Le 6 mai 1270, le
puissant comte Robert II d'Artois achète une demeure
à la
Pointe Saint-Eustache, appuyée sur l'enceinte urbaine
de Philippe Auguste, pour y établir sa résidence
dans la capitale. L'Hôtel d'Artois passe au duc de Bourgogne
Philippe le Hardi en 1369. Le domaine s'est alors considérablement
agrandi, formant un ensemble d'un hectare au cur de
Paris. Il est délimité par les rues Tiquetonne
au nord, Saint Denis à l'est, Mauconseil au sud, Montorgueil
à l'ouest.
Au commencement du
XVe siècle, la situation politique dans le royaume
de France s'avère particulièrement complexe.
Le roi Charles VI est fou et totalement incapable d'exercer
ses fonctions. En coulisses, son frère Louis d'Orléans
et le duc de Bourgogne Jean sans Peur, se livrent à
une lutte sans merci pour assumer la réalité
du pouvoir. Le 23 novembre 1407, Jean fait assassiner son
rival et doit quitter Paris précipitamment. Mais la
population de la ville, plutôt favorable au parti bourguignon,
gronde, et le roi lui-même n'y est plus en sécurité.
Pour le protéger, certains fidèles l'enlèvent
et l'emportent avec eux vers le val de Loire (3 novembre 1408).
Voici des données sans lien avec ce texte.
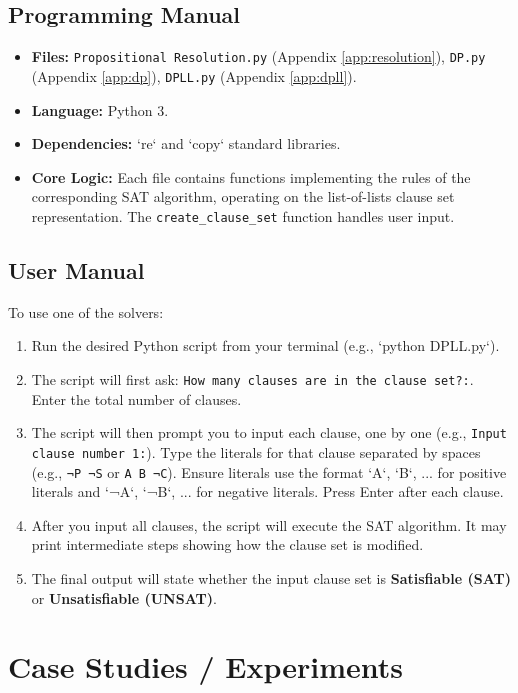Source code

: \documentclass[11pt, a4paper]{article}
\begin{document}
\subsection*{Programming Manual}
\begin{itemize}
    \item \textbf{Files:} \texttt{Propositional Resolution.py} (Appendix \ref{app:resolution}), \texttt{DP.py} (Appendix \ref{app:dp}), \texttt{DPLL.py} (Appendix \ref{app:dpll}).
    \item \textbf{Language:} Python 3.
    \item \textbf{Dependencies:} `re` and `copy` standard libraries.
    \item \textbf{Core Logic:} Each file contains functions implementing the rules of the corresponding SAT algorithm, operating on the list-of-lists clause set representation. The \texttt{create\_clause\_set} function handles user input. %
\end{itemize}

\subsection*{User Manual}
To use one of the solvers:
\begin{enumerate}
    \item Run the desired Python script from your terminal (e.g., `python DPLL.py`).
    \item The script will first ask: \texttt{How many clauses are in the clause set?:}. Enter the total number of clauses.
    \item The script will then prompt you to input each clause, one by one (e.g., \texttt{Input clause number 1:}). Type the literals for that clause separated by spaces (e.g., \texttt{¬P ¬S} or \texttt{A B ¬C}). Ensure literals use the format `A`, `B`, ... for positive literals and `¬A`, `¬B`, ... for negative literals. Press Enter after each clause.
    \item After you input all clauses, the script will execute the SAT algorithm. It may print intermediate steps showing how the clause set is modified.
    \item The final output will state whether the input clause set is \textbf{Satisfiable (SAT)} or \textbf{Unsatisfiable (UNSAT)}.
\end{enumerate}

\section{Case Studies / Experiments} \label{sec:casestudies}
\end{document}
Le 28 novembre suivant, Jean peut entrer triomphalement à
Paris, pratiquement un an jour pour jour après le meurtre
du duc d'Orléans. Il négocie alors activement
avec les émissaires royaux et le parti Armagnac. Ainsi
appelle-t-on désormais les partisans de Charles d'Orléans,
fils de Louis, marié à la fille du comte Bernard
d'Armagnac, véritable chef de l'opposition à
Bourgogne.
Une paix est conclue
à Chartres le 9 mars 1409 et Charles VI rentre à
Paris le 17 mars. Le duc de Bourgogne a organisé les
choses en grand, selon le Bourgeois de Paris : " Tous
les bourgeois allèrent à sa rencontre. Devant
lui, il y avait 12 trompettes et grande foison de ménestrels,
et, partout où il passait, on criait Noël ! et
on jetait des violettes et des fleurs sur lui. " Le vrai
maître de la capitale, c'est désormais Bourgogne.
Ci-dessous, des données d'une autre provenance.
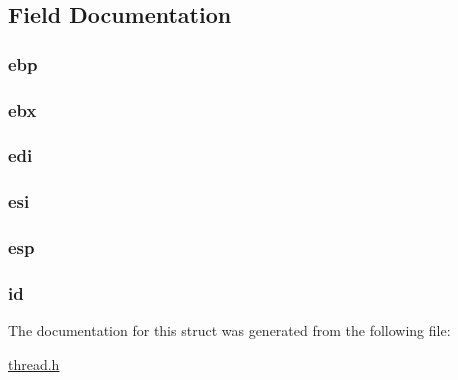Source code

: \subsection{Field Documentation}
\hypertarget{structthread__table_a98b65807686fee47d4061d2f2ea8578a}{
\subsubsection[{ebp}]{ {\bf ebp}}}
\label{structthread__table_a98b65807686fee47d4061d2f2ea8578a}
\hypertarget{structthread__table_aab632bcfbdfeee937cc42940432af39a}{
\subsubsection[{ebx}]{ {\bf ebx}}}
\label{structthread__table_aab632bcfbdfeee937cc42940432af39a}
\hypertarget{structthread__table_ab42cc86f60a286d9cb20116b853239ff}{
\subsubsection[{edi}]{ {\bf edi}}}
\label{structthread__table_ab42cc86f60a286d9cb20116b853239ff}
\hypertarget{structthread__table_a031d176a324992b1ef7c3b7335383590}{
\subsubsection[{esi}]{ {\bf esi}}}
\label{structthread__table_a031d176a324992b1ef7c3b7335383590}
\hypertarget{structthread__table_a7c8cdb0e23278dc958565ee9a5ebb14b}{
\subsubsection[{esp}]{ {\bf esp}}}
\label{structthread__table_a7c8cdb0e23278dc958565ee9a5ebb14b}
\hypertarget{structthread__table_a5b065679595c5c6c708349d563e35b6c}{
\subsubsection[{id}]{ {\bf id}}}
\label{structthread__table_a5b065679595c5c6c708349d563e35b6c}


The documentation for this struct was generated from the following file:\begin{DoxyCompactItemize}
\item 
\hyperlink{thread_8h}{thread.h}\end{DoxyCompactItemize}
Dans ce contexte favorable, il entreprend à son Hôtel
d'importants travaux, dont la construction d'un grand corps
d'hôtel desservi par une monumentale tour qui porte
actuellement son nom, ceci afin de marquer sa présence
et sa puissance sur la Capitale. Jean sans Peur est lui aussi
assassiné le 10 septembre 1419 à Montereau,
sous les yeux complaisants (et peut-être sur ordre)
du dauphin Charles (le futur Charles VII).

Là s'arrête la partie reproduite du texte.